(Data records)
↓

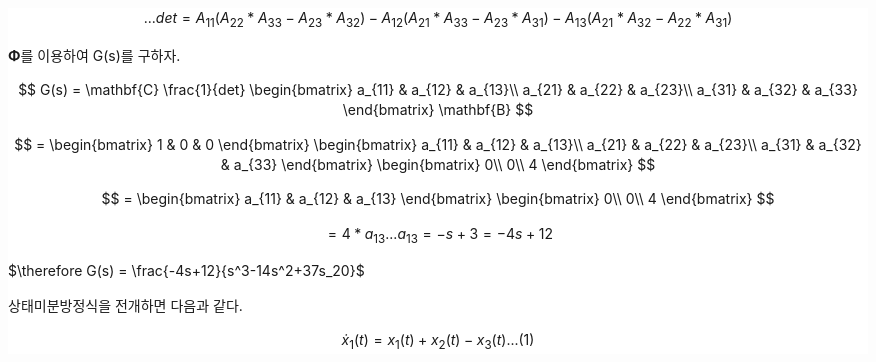 $$
...det = A_{11}(A_{22}*A_{33}-A_{23}*A_{32}) - A_{12}(A_{21}*A_{33}-A_{23}*A_{31}) - A_{13}(A_{21}*A_{32}-A_{22}*A_{31})
$$

$\mathbf{\Phi}$를 이용하여 G(s)를 구하자.

$$
G(s) = \mathbf{C} \frac{1}{det} 
\begin{bmatrix}
a_{11} & a_{12} & a_{13}\\ 
a_{21} & a_{22} & a_{23}\\ 
a_{31} & a_{32} & a_{33}
\end{bmatrix}
\mathbf{B}
$$

$$
= \begin{bmatrix}
1 & 0 & 0
\end{bmatrix}
\begin{bmatrix}
a_{11} & a_{12} & a_{13}\\ 
a_{21} & a_{22} & a_{23}\\ 
a_{31} & a_{32} & a_{33}
\end{bmatrix}
\begin{bmatrix}
0\\
0\\
4
\end{bmatrix}
$$

$$
= \begin{bmatrix}
a_{11} & a_{12} & a_{13}
\end{bmatrix}
\begin{bmatrix}
0\\
0\\
4
\end{bmatrix}
$$

$$
= 4 * a_13 ...a_13 = -s+3
= -4s + 12
$$

$\therefore G(s) = \frac{-4s+12}{s^3-14s^2+37s_20}$



상태미분방정식을 전개하면 다음과 같다.

$$\dot{x}_1(t) = x_1(t) + x_2(t) - x_3(t) ...(1)$$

↑

--- YOUR INSTRUCTIONS ---
Examine the records above and give the number of lines in which the string "frac" appears, with no other words.

--- ANSWER TO THIS PROBLEM ---
2